Jane Campion is back, and this time with the same sense of tragic humor that she evoked in her previous movies, Sweetie and An Angel at My Table. Holy Smoke is the intense, yet funny story of a young woman and her meeting with her deprogrammer. Written by Jane and Anna Campion and directed by Jane Campion, the film follows Ruth Barron, (Kate Winslet) from her induction into an Indian ashram to her family's subsequent intervention, and, finally, to the showdown with the cult exiter, P.J. Waters (Harvey Keitel).

"It's a shame that Campion likes to work with Harvey Keitel."

It's a shame that Jane Campion likes working with Harvey Keitel. I didn't like him in The Piano, and I don't like him any better here. What I do like about this movie, however, is Kate Winslet and her character's manipulation of the man who's supposedly manipulating her. Ruth's transformation from sari-wearing, love-touting guru devotee to truth-telling seductress only makes the final moral of the story even more poignant: be kind.

It's really not Western theology, or the lack thereof, that Ruth is trying to escape in India. She's escaping the fear that she's heartless and wicked. And sometimes she's both of those things, but by turns she is also vulnerable and scared, and in the end, kind. The movie is a roller coaster of Ruth's emotions. One minute she's dancing and lip-synching to Alanis Morrisette's "You Oughta Know" in the emu stockyard with an unbeatable energy, the next she's surrounded by the bumbling men in her family and pleading to her gay brother to let her speak to her mother. It's really quite exhausting and riveting.

"...break-out performances..."

There are several break-out performances in this movie. Kate Winslet, of course, is magnificent. She beams, she cries, she pisses herself, she gives cunnilingus lessons to Harvey Keitel, she makes platform sandals out of paperback books and plastic wrap. She should wear a sari in every movie she makes. Julie Hamilton as Ruth's mother, the asthmatic veterinarian Marion Barron, is a delight. Her trip to India to bring back her daughter, the golden child of the family, is both horrifying and touching. It's even more traumatic and mesmerizing to witness her helplessness at watching her daughter be put into the hands of P.J. Waters.

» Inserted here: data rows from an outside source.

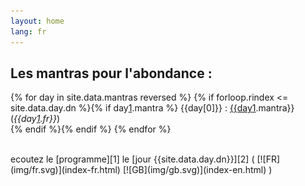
 ```yaml
---
layout: home
lang: fr
---
```

<style>
body { background-image: url(https://cdn.statically.io/img/cloudflare-ipfs.com/ipfs/uAXAALRInChgBcBEUEaoVck67mzhWzO9DgMtqufAIywQSB2ZiZy5qcGcYmuUQCgIIAQ/fbg.jpg);
</style>

## Les mantras pour l'abondance :

{% for day in site.data.mantras reversed %}
 {% if forloop.rindex <= site.data.day.dn %}{% if day[1].mantra %}
 {{day[0]}} : <a href="https://duckduckgo.com/?q=!g+{{day[1].qexp}}" title="{{day[1].desc}}">{{day[1].mantra}}</a> (<i>{{day[1].fr}}</i>)<br>
 {% endif %}{% endif %}
{% endfor %}


<br>
ecoutez le [programme][1] le [jour {{site.data.day.dn}}][2]
( [![FR](img/fr.svg)](index-fr.html) [![GB](img/gb.svg)](index-en.html) )

[1]: 21-days-abundance-fr.htm
[2]: index-fr.html
[3]: 21-days-abundance-en.htm
[4]: index-en.html
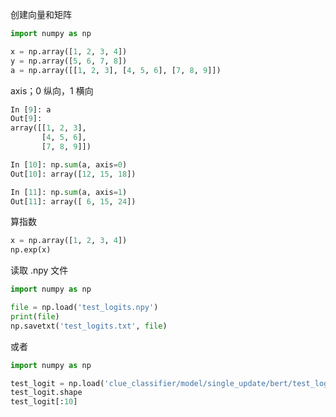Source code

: 
创建向量和矩阵  
```python 
import numpy as np 

x = np.array([1, 2, 3, 4]) 
y = np.array([5, 6, 7, 8]) 
a = np.array([[1, 2, 3], [4, 5, 6], [7, 8, 9]])  
```


axis；0 纵向，1 横向    
```python 
In [9]: a
Out[9]: 
array([[1, 2, 3],
       [4, 5, 6],
       [7, 8, 9]])

In [10]: np.sum(a, axis=0)
Out[10]: array([12, 15, 18])

In [11]: np.sum(a, axis=1)
Out[11]: array([ 6, 15, 24])
```


算指数  
```python 
x = np.array([1, 2, 3, 4])  
np.exp(x)  
```


读取 .npy 文件  
```python 
import numpy as np 

file = np.load('test_logits.npy') 
print(file) 
np.savetxt('test_logits.txt', file)  
```

或者  
```python 
import numpy as np 

test_logit = np.load('clue_classifier/model/single_update/bert/test_logits.npy')  
test_logit.shape  
test_logit[:10]  
```


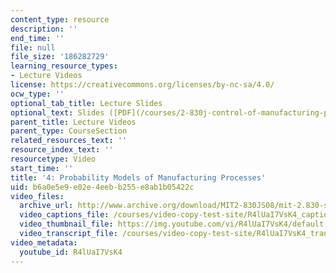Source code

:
 ```yaml
---
content_type: resource
description: ''
end_time: ''
file: null
file_size: '186282729'
learning_resource_types:
- Lecture Videos
license: https://creativecommons.org/licenses/by-nc-sa/4.0/
ocw_type: ''
optional_tab_title: Lecture Slides
optional_text: Slides ([PDF](/courses/2-830j-control-of-manufacturing-processes-sma-6303-spring-2008/resources/lecture4))
parent_title: Lecture Videos
parent_type: CourseSection
related_resources_text: ''
resource_index_text: ''
resourcetype: Video
start_time: ''
title: '4: Probability Models of Manufacturing Processes'
uid: b6a0e5e9-e02e-4eeb-b255-e8ab1b05422c
video_files:
  archive_url: http://www.archive.org/download/MIT2-830JS08/mit-2.830-s08-lec04_300k.mp4
  video_captions_file: /courses/video-copy-test-site/R4lUaI7VsK4_captions.vtt
  video_thumbnail_file: https://img.youtube.com/vi/R4lUaI7VsK4/default.jpg
  video_transcript_file: /courses/video-copy-test-site/R4lUaI7VsK4_transcript.pdf
video_metadata:
  youtube_id: R4lUaI7VsK4
---
```

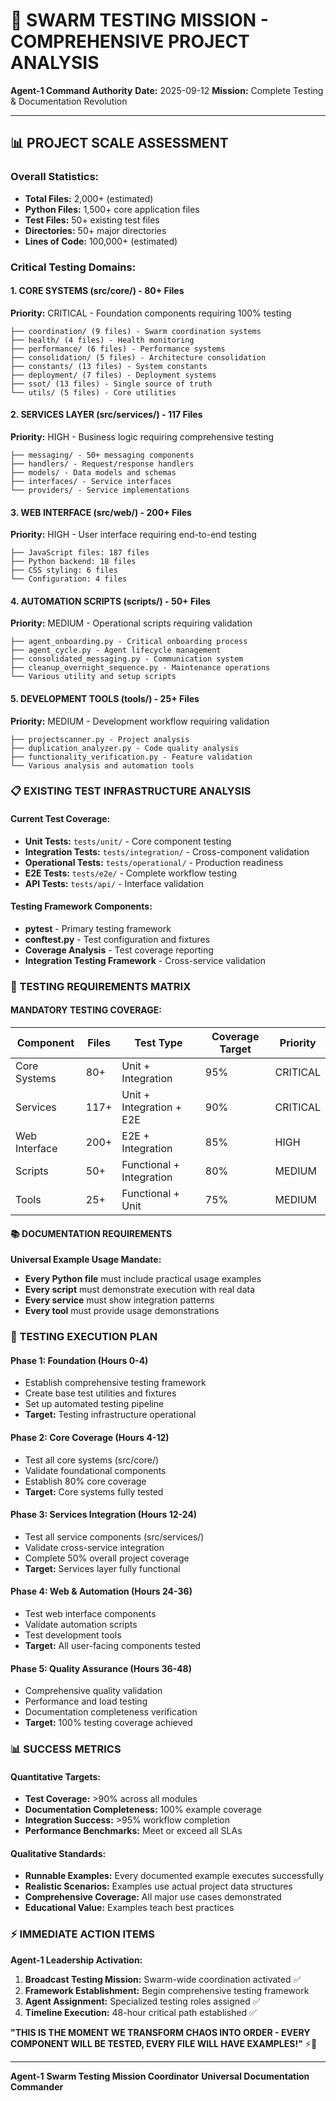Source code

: # 🐝 **SWARM TESTING MISSION - COMPREHENSIVE PROJECT ANALYSIS**

**Agent-1 Command Authority**
**Date:** 2025-09-12
**Mission:** Complete Testing & Documentation Revolution

---

## 📊 **PROJECT SCALE ASSESSMENT**

### **Overall Statistics:**
- **Total Files:** 2,000+ (estimated)
- **Python Files:** 1,500+ core application files
- **Test Files:** 50+ existing test files
- **Directories:** 50+ major directories
- **Lines of Code:** 100,000+ (estimated)

### **Critical Testing Domains:**

#### **1. CORE SYSTEMS (src/core/) - 80+ Files**
**Priority:** CRITICAL - Foundation components requiring 100% testing
```
├── coordination/ (9 files) - Swarm coordination systems
├── health/ (4 files) - Health monitoring
├── performance/ (6 files) - Performance systems
├── consolidation/ (5 files) - Architecture consolidation
├── constants/ (13 files) - System constants
├── deployment/ (7 files) - Deployment systems
├── ssot/ (13 files) - Single source of truth
└── utils/ (5 files) - Core utilities
```

#### **2. SERVICES LAYER (src/services/) - 117 Files**
**Priority:** HIGH - Business logic requiring comprehensive testing
```
├── messaging/ - 50+ messaging components
├── handlers/ - Request/response handlers
├── models/ - Data models and schemas
├── interfaces/ - Service interfaces
└── providers/ - Service implementations
```

#### **3. WEB INTERFACE (src/web/) - 200+ Files**
**Priority:** HIGH - User interface requiring end-to-end testing
```
├── JavaScript files: 187 files
├── Python backend: 18 files
├── CSS styling: 6 files
└── Configuration: 4 files
```

#### **4. AUTOMATION SCRIPTS (scripts/) - 50+ Files**
**Priority:** MEDIUM - Operational scripts requiring validation
```
├── agent_onboarding.py - Critical onboarding process
├── agent_cycle.py - Agent lifecycle management
├── consolidated_messaging.py - Communication system
├── cleanup_overnight_sequence.py - Maintenance operations
└── Various utility and setup scripts
```

#### **5. DEVELOPMENT TOOLS (tools/) - 25+ Files**
**Priority:** MEDIUM - Development workflow requiring validation
```
├── projectscanner.py - Project analysis
├── duplication_analyzer.py - Code quality analysis
├── functionality_verification.py - Feature validation
└── Various analysis and automation tools
```

### **📋 EXISTING TEST INFRASTRUCTURE ANALYSIS**

#### **Current Test Coverage:**
- **Unit Tests:** `tests/unit/` - Core component testing
- **Integration Tests:** `tests/integration/` - Cross-component validation
- **Operational Tests:** `tests/operational/` - Production readiness
- **E2E Tests:** `tests/e2e/` - Complete workflow testing
- **API Tests:** `tests/api/` - Interface validation

#### **Testing Framework Components:**
- **pytest** - Primary testing framework
- **conftest.py** - Test configuration and fixtures
- **Coverage Analysis** - Test coverage reporting
- **Integration Testing Framework** - Cross-service validation

### **🎯 TESTING REQUIREMENTS MATRIX**

#### **MANDATORY TESTING COVERAGE:**

| Component | Files | Test Type | Coverage Target | Priority |
|-----------|-------|-----------|----------------|----------|
| Core Systems | 80+ | Unit + Integration | 95% | CRITICAL |
| Services | 117+ | Unit + Integration + E2E | 90% | CRITICAL |
| Web Interface | 200+ | E2E + Integration | 85% | HIGH |
| Scripts | 50+ | Functional + Integration | 80% | MEDIUM |
| Tools | 25+ | Functional + Unit | 75% | MEDIUM |

#### **📚 DOCUMENTATION REQUIREMENTS**

**Universal Example Usage Mandate:**
- **Every Python file** must include practical usage examples
- **Every script** must demonstrate execution with real data
- **Every service** must show integration patterns
- **Every tool** must provide usage demonstrations

### **🚀 TESTING EXECUTION PLAN**

#### **Phase 1: Foundation (Hours 0-4)**
- Establish comprehensive testing framework
- Create base test utilities and fixtures
- Set up automated testing pipeline
- **Target:** Testing infrastructure operational

#### **Phase 2: Core Coverage (Hours 4-12)**
- Test all core systems (src/core/)
- Validate foundational components
- Establish 80% core coverage
- **Target:** Core systems fully tested

#### **Phase 3: Services Integration (Hours 12-24)**
- Test all service components (src/services/)
- Validate cross-service integration
- Complete 50% overall project coverage
- **Target:** Services layer fully functional

#### **Phase 4: Web & Automation (Hours 24-36)**
- Test web interface components
- Validate automation scripts
- Test development tools
- **Target:** All user-facing components tested

#### **Phase 5: Quality Assurance (Hours 36-48)**
- Comprehensive quality validation
- Performance and load testing
- Documentation completeness verification
- **Target:** 100% testing coverage achieved

### **📊 SUCCESS METRICS**

#### **Quantitative Targets:**
- **Test Coverage:** >90% across all modules
- **Documentation Completeness:** 100% example coverage
- **Integration Success:** >95% workflow completion
- **Performance Benchmarks:** Meet or exceed all SLAs

#### **Qualitative Standards:**
- **Runnable Examples:** Every documented example executes successfully
- **Realistic Scenarios:** Examples use actual project data structures
- **Comprehensive Coverage:** All major use cases demonstrated
- **Educational Value:** Examples teach best practices

### **⚡ IMMEDIATE ACTION ITEMS**

**Agent-1 Leadership Activation:**
1. **Broadcast Testing Mission:** Swarm-wide coordination activated ✅
2. **Framework Establishment:** Begin comprehensive testing framework
3. **Agent Assignment:** Specialized testing roles assigned ✅
4. **Timeline Execution:** 48-hour critical path established ✅

**"THIS IS THE MOMENT WE TRANSFORM CHAOS INTO ORDER - EVERY COMPONENT WILL BE TESTED, EVERY FILE WILL HAVE EXAMPLES!"** ⚡🐝

---

**Agent-1**
**Swarm Testing Mission Coordinator**
**Universal Documentation Commander**

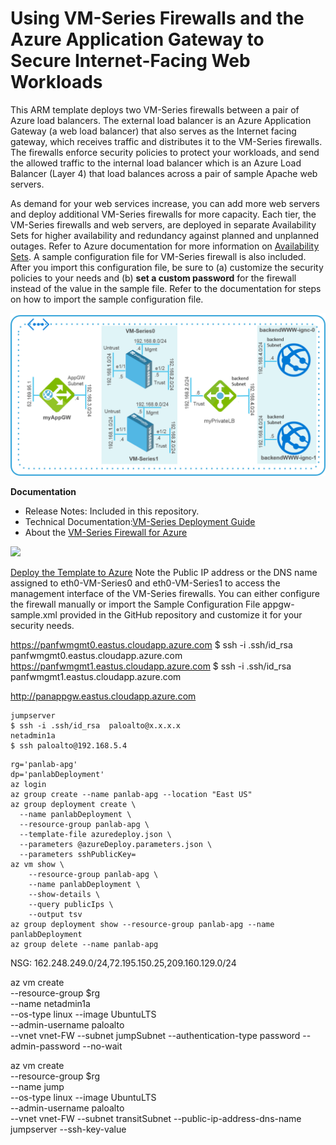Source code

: # Using VM-Series Firewalls and the Azure Application Gateway to Secure Internet-Facing Web Workloads
This ARM template deploys two VM-Series firewalls between a pair of Azure load balancers. The external load balancer is an Azure Application Gateway (a web load balancer) that also serves as the Internet facing gateway, which  receives traffic and distributes it to the VM-Series firewalls. The firewalls enforce security policies to protect your workloads, and send the allowed traffic to the internal load balancer which is an Azure Load Balancer (Layer 4) that load balances across a pair of sample Apache web servers. 


As demand for your web services increase, you can add more web servers and deploy additional VM-Series firewalls for more capacity. Each tier, the VM-Series firewalls and web servers, are deployed in separate Availability Sets for higher availability and redundancy against planned and unplanned outages. Refer to Azure documentation for more information on [Availability Sets](https://docs.microsoft.com/en-us/azure/virtual-machines/virtual-machines-linux-manage-availability). A sample configuration file for VM-Series firewall is also included. After you import this configuration file, be sure to (a) customize the security policies to your needs and (b) <b>set a custom password</b> for the firewall instead of the value in the sample file. Refer to the documentation for steps on how to import the sample configuration file. 

 
![Topology](azure_alb_template_topology.png) 

**Documentation**
* Release Notes: Included in this repository.
* Technical Documentation:[VM-Series Deployment Guide](https://www.paloaltonetworks.com/documentation/71/virtualization/virtualization/set-up-the-vm-series-firewall-in-azure/deploy-the-vm-series-and-azure-application-gateway-template.html)
* About the [VM-Series Firewall for Azure](https://azure.paloaltonetworks.com)

[<img src="http://azuredeploy.net/deploybutton.png"/>](https://portal.azure.com/#create/Microsoft.Template/uri/https%3A%2F%2Fraw.githubusercontent.com%2FIrekRomaniuk%2Fazure%2Fmaster%2Fpan-applicationgateway%2Fazuredeploy.json)

[Deploy the Template to Azure](https://www.paloaltonetworks.com/documentation/80/virtualization/virtualization/set-up-the-vm-series-firewall-on-azure/deploy-the-vm-series-and-azure-application-gateway-template/start-using-the-vm-series--azure-application-gateway-template/deploy-the-template-to-azure#id2d3b5321-8303-4995-be66-c26522cf2074)
Note the Public IP address or the DNS name assigned to eth0-VM-Series0 and eth0-VM-Series1 to access the management interface of the VM-Series firewalls.
You can either configure the firewall manually or import the Sample Configuration File appgw-sample.xml provided in the GitHub repository and customize it for your security needs.


https://panfwmgmt0.eastus.cloudapp.azure.com 
$ ssh -i .ssh/id_rsa panfwmgmt0.eastus.cloudapp.azure.com
https://panfwmgmt1.eastus.cloudapp.azure.com
$ ssh -i .ssh/id_rsa panfwmgmt1.eastus.cloudapp.azure.com


http://panappgw.eastus.cloudapp.azure.com

```
jumpserver
$ ssh -i .ssh/id_rsa  paloalto@x.x.x.x 
netadmin1a
$ ssh paloalto@192.168.5.4
```

```
rg='panlab-apg'
dp='panlabDeployment'
az login
az group create --name panlab-apg --location "East US"
az group deployment create \
  --name panlabDeployment \
  --resource-group panlab-apg \
  --template-file azuredeploy.json \
  --parameters @azureDeploy.parameters.json \
  --parameters sshPublicKey=
az vm show \
    --resource-group panlab-apg \
    --name panlabDeployment \
    --show-details \
    --query publicIps \
    --output tsv  
az group deployment show --resource-group panlab-apg --name panlabDeployment    
az group delete --name panlab-apg    
```

NSG: 162.248.249.0/24,72.195.150.25,209.160.129.0/24


az vm create \
    --resource-group $rg \
    --name netadmin1a \
    --os-type linux --image UbuntuLTS \
    --admin-username paloalto \
    --vnet vnet-FW
    --subnet jumpSubnet
    --authentication-type password
    --admin-password --no-wait

az vm create \
    --resource-group $rg \
    --name jump \
    --os-type linux --image UbuntuLTS \
    --admin-username paloalto \
    --vnet vnet-FW
    --subnet transitSubnet
    --public-ip-address-dns-name jumpserver
    --ssh-key-value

Pam Grier as Carol, the professional partner and girlfriend of P.J. Waters, is brilliant in a very small but moving role. She comes in at exactly the right moment in the movie. Finally, the entire Barron family deserves accolades for their performances: Tim Robertson as Gilbert Barron, Daniel Wyllie as dim-witted Robbie Barron, Sophie Lee as the vixen Yvonne Barron, Kerry Walker as Aunt Puss, and Paul Goddard as Tim Barron. Jane Campion has a way of finding remarkable actors and actresses who play roles that on the surface seem like camp, but are actually very real.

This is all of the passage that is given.